• REQUIRED ACTION: Each line of the data must be given back verbatim, with pictures removed.

(Collection entries)
_ _ _ _ _ _ _
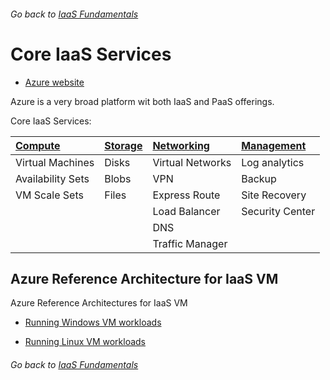 ###### Go back to [IaaS Fundamentals](iaas-fundamentals.md#resources)

# Core IaaS Services

* [Azure website](https://azure.microsoft.com/en-us/)

Azure is a very broad platform wit both IaaS and PaaS offerings.

Core IaaS Services:

| [Compute](https://docs.microsoft.com/en-us/azure/#pivot=products&panel=Compute) | [Storage](https://docs.microsoft.com/en-us/azure/#pivot=products&panel=storage) | [Networking](https://docs.microsoft.com/en-us/azure/#pivot=products&panel=network) | [Management](https://docs.microsoft.com/en-us/azure/#pivot=products&panel=mgmt) |
|:-----------------|:--------|:----------------|:----------------|
| Virtual Machines  | Disks    | Virtual Networks | Log analytics   |
| Availability Sets | Blobs    | VPN              | Backup          |
| VM Scale Sets     | Files    | Express Route    | Site Recovery   |
|                   |          | Load Balancer    | Security Center |
|                   |          | DNS              |                 |
|                   |          | Traffic Manager  |                 |



## Azure Reference Architecture for IaaS VM

Azure Reference Architectures for IaaS VM

* [Running Windows VM workloads](https://docs.microsoft.com/en-us/azure/architecture/reference-architectures/virtual-machines-windows/) 

* [Running Linux VM workloads](https://docs.microsoft.com/en-us/azure/architecture/reference-architectures/virtual-machines-linux/index) 



###### Go back to [IaaS Fundamentals](iaas-fundamentals.md#resources)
_ _ _ _ _ _ _
• RESPONSE BELOW:
 ###### Go back to [IaaS Fundamentals](iaas-fundamentals.md#resources)

# Core IaaS Services

* [Azure website](https://azure.microsoft.com/en-us/)

Azure is a very broad platform wit both IaaS and PaaS offerings.

Core IaaS Services:

| [Compute](https://docs.microsoft.com/en-us/azure/#pivot=products&panel=Compute) | [Storage](https://docs.microsoft.com/en-us/azure/#pivot=products&panel=storage) | [Networking](https://docs.microsoft.com/en-us/azure/#pivot=products&panel=network) | [Management](https://docs.microsoft.com/en-us/azure/#pivot=products&panel=mgmt) |
|:-----------------|:--------|:----------------|:----------------|
| Virtual Machines  | Disks    | Virtual Networks | Log analytics   |
| Availability Sets | Blobs    | VPN              | Backup          |
| VM Scale Sets     | Files    | Express Route    | Site Recovery   |
|                   |          | Load Balancer    | Security Center |
|                   |          | DNS              |                 |
|                   |          | Traffic Manager  |                 |



## Azure Reference Architecture for IaaS VM

Azure Reference Architectures for IaaS VM

* [Running Windows VM workloads](https://docs.microsoft.com/en-us/azure/architecture/reference-architectures/virtual-machines-windows/) 

* [Running Linux VM workloads](https://docs.microsoft.com/en-us/azure/architecture/reference-architectures/virtual-machines-linux/index) 



###### Go back to [IaaS Fundamentals](iaas-fundamentals.md#resources)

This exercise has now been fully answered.